• _Input data_:
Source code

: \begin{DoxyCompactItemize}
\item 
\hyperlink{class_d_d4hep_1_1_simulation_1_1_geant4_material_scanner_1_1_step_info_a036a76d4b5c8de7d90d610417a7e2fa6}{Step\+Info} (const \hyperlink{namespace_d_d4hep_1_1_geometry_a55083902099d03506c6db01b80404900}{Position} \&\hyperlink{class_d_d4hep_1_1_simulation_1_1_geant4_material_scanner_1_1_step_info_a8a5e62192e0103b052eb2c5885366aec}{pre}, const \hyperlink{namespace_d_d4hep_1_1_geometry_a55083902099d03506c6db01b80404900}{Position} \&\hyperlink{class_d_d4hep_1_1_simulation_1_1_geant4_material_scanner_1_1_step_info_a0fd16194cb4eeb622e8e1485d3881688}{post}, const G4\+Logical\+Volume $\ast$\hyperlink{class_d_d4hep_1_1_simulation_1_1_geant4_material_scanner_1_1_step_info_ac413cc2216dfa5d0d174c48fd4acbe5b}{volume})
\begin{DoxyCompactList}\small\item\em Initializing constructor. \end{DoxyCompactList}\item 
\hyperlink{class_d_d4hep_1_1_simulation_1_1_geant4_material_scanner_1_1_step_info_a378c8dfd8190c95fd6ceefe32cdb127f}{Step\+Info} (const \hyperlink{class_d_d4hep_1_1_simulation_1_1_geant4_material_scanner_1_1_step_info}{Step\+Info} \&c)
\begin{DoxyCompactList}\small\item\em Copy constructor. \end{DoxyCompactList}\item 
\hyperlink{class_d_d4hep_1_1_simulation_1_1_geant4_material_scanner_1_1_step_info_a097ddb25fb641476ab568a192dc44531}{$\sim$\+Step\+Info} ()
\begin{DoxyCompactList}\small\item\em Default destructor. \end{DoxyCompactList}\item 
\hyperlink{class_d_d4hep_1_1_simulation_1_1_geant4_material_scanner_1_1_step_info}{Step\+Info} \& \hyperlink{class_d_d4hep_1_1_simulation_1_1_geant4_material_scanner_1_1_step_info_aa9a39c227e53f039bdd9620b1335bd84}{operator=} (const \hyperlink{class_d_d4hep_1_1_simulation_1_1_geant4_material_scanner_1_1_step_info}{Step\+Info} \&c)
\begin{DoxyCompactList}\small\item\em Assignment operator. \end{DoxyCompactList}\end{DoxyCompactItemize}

• _Required action_:
Once more, write out the records above, exactly as they stand.

• _Output_:
Source code

: \begin{DoxyCompactItemize}
\item 
\hyperlink{class_d_d4hep_1_1_simulation_1_1_geant4_material_scanner_1_1_step_info_a036a76d4b5c8de7d90d610417a7e2fa6}{Step\+Info} (const \hyperlink{namespace_d_d4hep_1_1_geometry_a55083902099d03506c6db01b80404900}{Position} \&\hyperlink{class_d_d4hep_1_1_simulation_1_1_geant4_material_scanner_1_1_step_info_a8a5e62192e0103b052eb2c5885366aec}{pre}, const \hyperlink{namespace_d_d4hep_1_1_geometry_a55083902099d03506c6db01b80404900}{Position} \&\hyperlink{class_d_d4hep_1_1_simulation_1_1_geant4_material_scanner_1_1_step_info_a0fd16194cb4eeb622e8e1485d3881688}{post}, const G4\+Logical\+Volume $\ast$\hyperlink{class_d_d4hep_1_1_simulation_1_1_geant4_material_scanner_1_1_step_info_ac413cc2216dfa5d0d174c48fd4acbe5b}{volume})
\begin{DoxyCompactList}\small\item\em Initializing constructor. \end{DoxyCompactList}\item 
\hyperlink{class_d_d4hep_1_1_simulation_1_1_geant4_material_scanner_1_1_step_info_a378c8dfd8190c95fd6ceefe32cdb127f}{Step\+Info} (const \hyperlink{class_d_d4hep_1_1_simulation_1_1_geant4_material_scanner_1_1_step_info}{Step\+Info} \&c)
\begin{DoxyCompactList}\small\item\em Copy constructor. \end{DoxyCompactList}\item 
\hyperlink{class_d_d4hep_1_1_simulation_1_1_geant4_material_scanner_1_1_step_info_a097ddb25fb641476ab568a192dc44531}{$\sim$\+Step\+Info} ()
\begin{DoxyCompactList}\small\item\em Default destructor. \end{DoxyCompactList}\item 
\hyperlink{class_d_d4hep_1_1_simulation_1_1_geant4_material_scanner_1_1_step_info}{Step\+Info} \& \hyperlink{class_d_d4hep_1_1_simulation_1_1_geant4_material_scanner_1_1_step_info_aa9a39c227e53f039bdd9620b1335bd84}{operator=} (const \hyperlink{class_d_d4hep_1_1_simulation_1_1_geant4_material_scanner_1_1_step_info}{Step\+Info} \&c)
\begin{DoxyCompactList}\small\item\em Assignment operator. \end{DoxyCompactList}\end{DoxyCompactItemize}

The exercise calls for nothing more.